#### DATA EXCERPTS
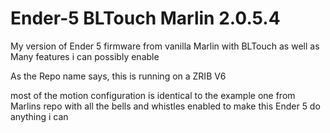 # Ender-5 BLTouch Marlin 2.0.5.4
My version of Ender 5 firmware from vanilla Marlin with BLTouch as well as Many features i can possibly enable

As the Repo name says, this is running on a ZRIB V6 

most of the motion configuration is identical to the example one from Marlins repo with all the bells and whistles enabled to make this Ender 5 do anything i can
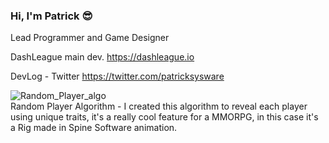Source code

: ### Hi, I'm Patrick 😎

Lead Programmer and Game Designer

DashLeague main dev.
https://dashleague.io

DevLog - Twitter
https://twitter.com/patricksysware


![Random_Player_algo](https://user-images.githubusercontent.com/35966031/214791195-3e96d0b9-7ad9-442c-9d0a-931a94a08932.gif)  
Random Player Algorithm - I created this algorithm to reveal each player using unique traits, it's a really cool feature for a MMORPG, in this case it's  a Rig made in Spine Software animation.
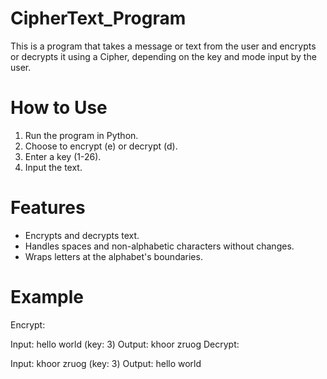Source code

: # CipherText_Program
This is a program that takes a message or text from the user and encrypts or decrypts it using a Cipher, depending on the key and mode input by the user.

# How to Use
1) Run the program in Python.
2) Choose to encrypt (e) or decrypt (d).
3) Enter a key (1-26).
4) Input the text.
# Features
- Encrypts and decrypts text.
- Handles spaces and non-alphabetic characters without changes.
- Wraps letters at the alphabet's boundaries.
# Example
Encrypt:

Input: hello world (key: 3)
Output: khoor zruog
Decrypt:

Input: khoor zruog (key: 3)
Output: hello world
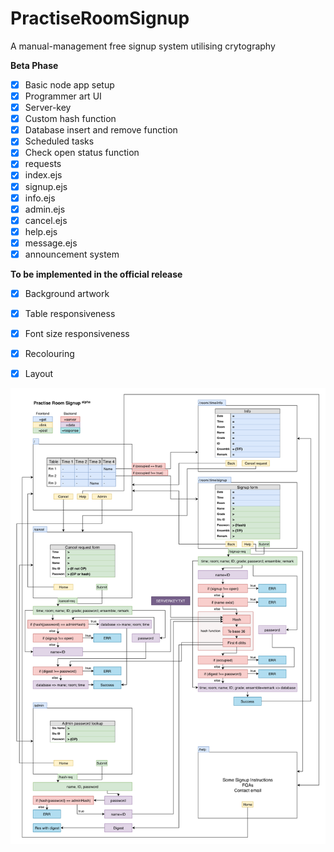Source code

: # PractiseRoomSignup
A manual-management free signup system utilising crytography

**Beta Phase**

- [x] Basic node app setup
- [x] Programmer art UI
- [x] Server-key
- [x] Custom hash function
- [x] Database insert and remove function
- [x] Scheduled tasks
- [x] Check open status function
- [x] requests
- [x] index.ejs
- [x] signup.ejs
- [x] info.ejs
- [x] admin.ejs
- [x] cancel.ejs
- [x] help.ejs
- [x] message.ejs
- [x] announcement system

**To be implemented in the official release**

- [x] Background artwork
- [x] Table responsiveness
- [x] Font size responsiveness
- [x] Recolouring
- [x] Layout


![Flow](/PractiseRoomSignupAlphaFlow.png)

#### TASK TO COMPLETE
Output nothing but the lines from the one with "- [x] Programmer art UI" through the last line above, each exactly as it stands.

#### WORKED SOLUTION
- [x] Programmer art UI
- [x] Server-key
- [x] Custom hash function
- [x] Database insert and remove function
- [x] Scheduled tasks
- [x] Check open status function
- [x] requests
- [x] index.ejs
- [x] signup.ejs
- [x] info.ejs
- [x] admin.ejs
- [x] cancel.ejs
- [x] help.ejs
- [x] message.ejs
- [x] announcement system

**To be implemented in the official release**

- [x] Background artwork
- [x] Table responsiveness
- [x] Font size responsiveness
- [x] Recolouring
- [x] Layout


![Flow](/PractiseRoomSignupAlphaFlow.png)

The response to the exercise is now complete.